_MATERIAL SHOWN_
____________

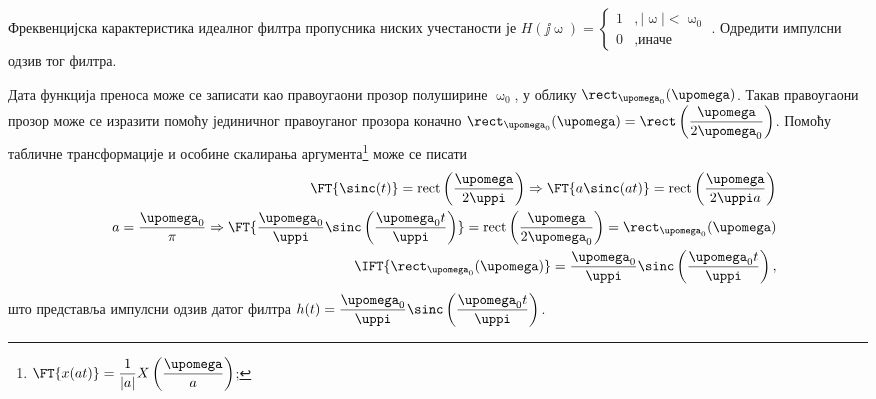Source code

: \PID \label{z:lpf}
Фреквенцијска карактеристика идеалног филтра пропусника ниских учестаности је 
$H(\jj\upomega) = 
\begin{cases}
    1 &, |\upomega| < \upomega_0 \\
    0 &, \text{иначе}
\end{cases}.$ Одредити импулсни одзив тог филтра. 

\RESENJE 

Дата функција преноса може се записати као правоугаони прозор полуширине 
$\upomega_0$, у облику $\rect_{\upomega_0}(\upomega)$.
Такав правоугаони прозор може се изразити помоћу јединичног правоуганог прозора коначно
$\rect_{\upomega_0}(\upomega) = \rect \left( \dfrac{\upomega}{2\upomega_0} \right)$.
Помоћу табличне трансформације  и особине скалирања аргумента\footnote{
    $\FT{x(at)} = \dfrac{1}{|a|} X\left( \dfrac{\upomega}{a} \right)$;
} може се писати
\begin{eqnarray}
    && \FT{ \sinc(t) } = \mathrm{rect}\left(\frac{\upomega}{2\uppi}\right)
    \Rightarrow
    \FT{ a \sinc(at) } = \mathrm{rect}\left(\frac{\upomega}{2\uppi a}\right) \\ 
    && a = \dfrac{\upomega_0}{\pi} \Rightarrow
    \FT{ \dfrac{\upomega_0}{\uppi} \sinc \left( \dfrac{\upomega_0 t}{\uppi} \right) } = \mathrm{rect}\left(\frac{\upomega}{2 \upomega_0}\right) 
    =   \rect_{\upomega_0} (\upomega) \\ 
    && \IFT{ \rect_{\upomega_0} (\upomega)  } = \dfrac{\upomega_0}{\uppi} \sinc \left( \dfrac{\upomega_0 t}{\uppi} \right),
\end{eqnarray}
што представља импулсни одзив датог филтра $h(t) = \dfrac{\upomega_0}{\uppi} \sinc \left( \dfrac{\upomega_0 t}{\uppi} \right)$.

____________

_TASK OBJECTIVE_
The entries above are to be repeated in full, except for their pictures.

_REPLY_
Source code

: \PID \label{z:lpf}
Фреквенцијска карактеристика идеалног филтра пропусника ниских учестаности је 
$H(\jj\upomega) = 
\begin{cases}
    1 &, |\upomega| < \upomega_0 \\
    0 &, \text{иначе}
\end{cases}.$ Одредити импулсни одзив тог филтра. 

\RESENJE 

Дата функција преноса може се записати као правоугаони прозор полуширине 
$\upomega_0$, у облику $\rect_{\upomega_0}(\upomega)$.
Такав правоугаони прозор може се изразити помоћу јединичног правоуганог прозора коначно
$\rect_{\upomega_0}(\upomega) = \rect \left( \dfrac{\upomega}{2\upomega_0} \right)$.
Помоћу табличне трансформације  и особине скалирања аргумента\footnote{
    $\FT{x(at)} = \dfrac{1}{|a|} X\left( \dfrac{\upomega}{a} \right)$;
} може се писати
\begin{eqnarray}
    && \FT{ \sinc(t) } = \mathrm{rect}\left(\frac{\upomega}{2\uppi}\right)
    \Rightarrow
    \FT{ a \sinc(at) } = \mathrm{rect}\left(\frac{\upomega}{2\uppi a}\right) \\ 
    && a = \dfrac{\upomega_0}{\pi} \Rightarrow
    \FT{ \dfrac{\upomega_0}{\uppi} \sinc \left( \dfrac{\upomega_0 t}{\uppi} \right) } = \mathrm{rect}\left(\frac{\upomega}{2 \upomega_0}\right) 
    =   \rect_{\upomega_0} (\upomega) \\ 
    && \IFT{ \rect_{\upomega_0} (\upomega)  } = \dfrac{\upomega_0}{\uppi} \sinc \left( \dfrac{\upomega_0 t}{\uppi} \right),
\end{eqnarray}
што представља импулсни одзив датог филтра $h(t) = \dfrac{\upomega_0}{\uppi} \sinc \left( \dfrac{\upomega_0 t}{\uppi} \right)$.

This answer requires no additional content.